I have a G92 (compute-11) which supports concurrent execution of kernel and device mem copies exposed via streams and Async functions. I have two questions regarding this functionality…

In CUDA 1.1 Release notes says

" Current hardware limits the number of asynchronous memcopies that can
be overlapped with kernel execution. Overlap is also limited to kernels
executing for less than 1 second. These limitations are expected to
improve on future hardware. "

Can someone at NVIDIA say what this number is for G92 cards …
Greater than 1? than 2?

This can be useful for creating roughly as much streams as this number to
maximize the use of this feature or I’m wrong?

Another question:
is possible using this feature and assuming the number stated before is greater than 2 to have a concurrent execution of a mem copy from GPU to CPU and viceversa to maximize the use of the avaiable bidirectional bandwith of PCIExpress bus?..

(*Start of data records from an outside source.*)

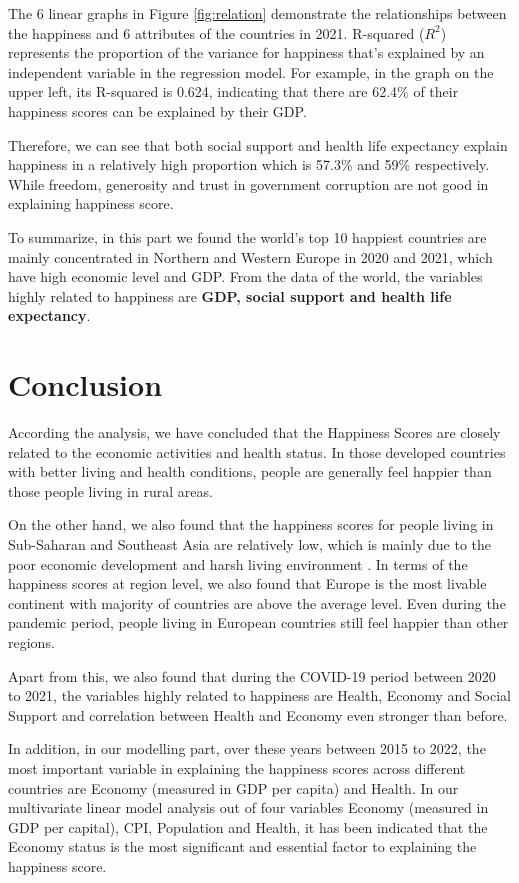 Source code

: \documentclass[11pt,a4paper,]{article}
\begin{document}
The 6 linear graphs in Figure \ref{fig:relation} demonstrate the relationships between the happiness and 6 attributes of the countries in 2021. R-squared (\(R^2\)) represents the proportion of the variance for happiness that's explained by an independent variable in the regression model. For example, in the graph on the upper left, its R-squared is 0.624, indicating that there are 62.4\% of their happiness scores can be explained by their GDP.

Therefore, we can see that both social support and health life expectancy explain happiness in a relatively high proportion which is 57.3\% and 59\% respectively. While freedom, generosity and trust in government corruption are not good in explaining happiness score.

To summarize, in this part we found the world's top 10 happiest countries are mainly concentrated in Northern and Western Europe in 2020 and 2021, which have high economic level and GDP. From the data of the world, the variables highly related to happiness are \textbf{GDP, social support and health life expectancy}.

\hypertarget{conclusion}{%
\section{Conclusion}\label{conclusion}}

According the analysis, we have concluded that the Happiness Scores are closely related to the economic activities and health status. In those developed countries with better living and health conditions, people are generally feel happier than those people living in rural areas.

On the other hand, we also found that the happiness scores for people living in Sub-Saharan and Southeast Asia are relatively low, which is mainly due to the poor economic development and harsh living environment \autocite{helliwell2021world}. In terms of the happiness scores at region level, we also found that Europe is the most livable continent with majority of countries are above the average level. Even during the pandemic period, people living in European countries still feel happier than other regions.

Apart from this, we also found that during the COVID-19 period between 2020 to 2021, the variables highly related to happiness are Health, Economy and Social Support and correlation between Health and Economy even stronger than before.

In addition, in our modelling part, over these years between 2015 to 2022, the most important variable in explaining the happiness scores across different countries are Economy (measured in GDP per capita) and Health. In our multivariate linear model analysis out of four variables Economy (measured in GDP per capital), CPI, Population and Health, it has been indicated that the Economy status is the most significant and essential factor to explaining the happiness score.
\end{document}
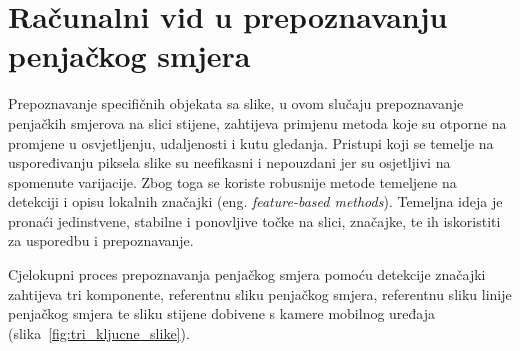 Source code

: \chapter{Računalni vid u prepoznavanju penjačkog smjera}

Prepoznavanje specifičnih objekata sa slike, u ovom slučaju prepoznavanje penjačkih smjerova na slici stijene, zahtijeva primjenu metoda koje su otporne na promjene u osvjetljenju, udaljenosti i kutu gledanja. Pristupi koji se temelje na uspoređivanju piksela slike su neefikasni i nepouzdani jer su osjetljivi na spomenute varijacije. Zbog toga se koriste robusnije metode temeljene na detekciji i opisu lokalnih značajki (eng. \textit{feature-based methods}). Temeljna ideja je pronaći jedinstvene, stabilne i ponovljive točke na slici, značajke, te ih iskoristiti za usporedbu i prepoznavanje.

Cjelokupni proces prepoznavanja penjačkog smjera pomoću detekcije značajki zahtijeva tri komponente, referentnu sliku penjačkog smjera, referentnu sliku linije penjačkog smjera te sliku stijene dobivene s kamere mobilnog uređaja (slika~\ref{fig:tri_kljucne_slike}).

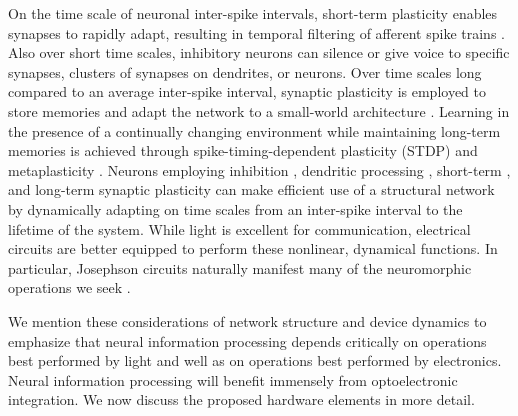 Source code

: \documentclass[twocolumn]{article}
\begin{document}
On the time scale of neuronal inter-spike intervals, short-term plasticity enables synapses to rapidly adapt, resulting in temporal filtering of afferent spike trains \cite{abre2004}. Also over short time scales, inhibitory neurons can silence or give voice to specific synapses, clusters of synapses on dendrites, or neurons. Over time scales long compared to an average inter-spike interval, synaptic plasticity is employed to store memories and adapt the network to a small-world architecture \cite{shki2006}. Learning in the presence of a continually changing environment while maintaining long-term memories is achieved through spike-timing-dependent plasticity (STDP) \cite{somi2000,mage2012} and metaplasticity \cite{fudr2005,ab2008}. Neurons employing inhibition \cite{budr2004}, dendritic processing \cite{haah2015,stsp2015,sava2017}, short-term \cite{abre2004}, and long-term synaptic plasticity \cite{somi2000,mage2012,ab2008,fudr2005} can make efficient use of a structural network by dynamically adapting on time scales from an inter-spike interval to the lifetime of the system. While light is excellent for communication, electrical circuits are better equipped to perform these nonlinear, dynamical functions. In particular, Josephson circuits naturally manifest many of the neuromorphic operations we seek \cite{sh2018}.

We mention these considerations of network structure and device dynamics to emphasize that neural information processing depends critically on operations best performed by light and well as on operations best performed by electronics. Neural information processing will benefit immensely from optoelectronic integration. We now discuss the proposed hardware elements in more detail.
\end{document}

I.e. can one stream be doing a D2H to the GPU and another a H2D copy simultaneously? And the answer is no is possible to say if it’s a hardware limitation
on the last hardware (Compute 1.1) or a API limitation (in case the afromentioned number before is 1)

I hope someone brings me a clear picture of this technicalities.
Thx in advance.

On G92, you can overlap transfer in one direction (D2H or H2D) and compute.
It is an hardware limitation.

Sorry I have forgotten to make the last question more general.

Is possible to have this feature on compute 1.0 hardware i.e are possible simultaneous D2H and H2D copies on this hardware using a stream for every one and usign Async memcpy?

I hope can bring some speed improvements to Compute 1.0 hardware ( in some problems )by using two streams one with a D2H memcpy to copy results from a just called kernel and another stream with a H2D to copy input data to the next kernel call

I supose this model in Compute 1.1 is possible or no?
Thx.

this is a compute capability 1.1 feature, so no, you cannot do it with 1.0 hardware.

First of all thanks M. Fatica for you fast response.

As I understand compute 1.1 allows simultaneous exec of kernel and memcompies, but

async mem copies (leaving cpu free for other loads…) are supported on compute 1.0 hardware too. My question is what about concurrent mem copies from/to device (specifically interested in concurrent D2H and H2D copy). From Fatica’s answer I understand that it’s not allowed because of hardware limitation (no on 1.0 and no on 1.1 hardware), but I realize that the streams abstraction could theoretically allow for enabled hardware to do this kind of operation (I speculate it’s because the GPU has only “one” DMA’s engine which must be programmed for either D2H or H2D copies).

Yes, the stream abstraction will allow this behavior.
If you use streams in your code now, once the proper hardware is released, it will overlap D2H, H2D and kernel execution.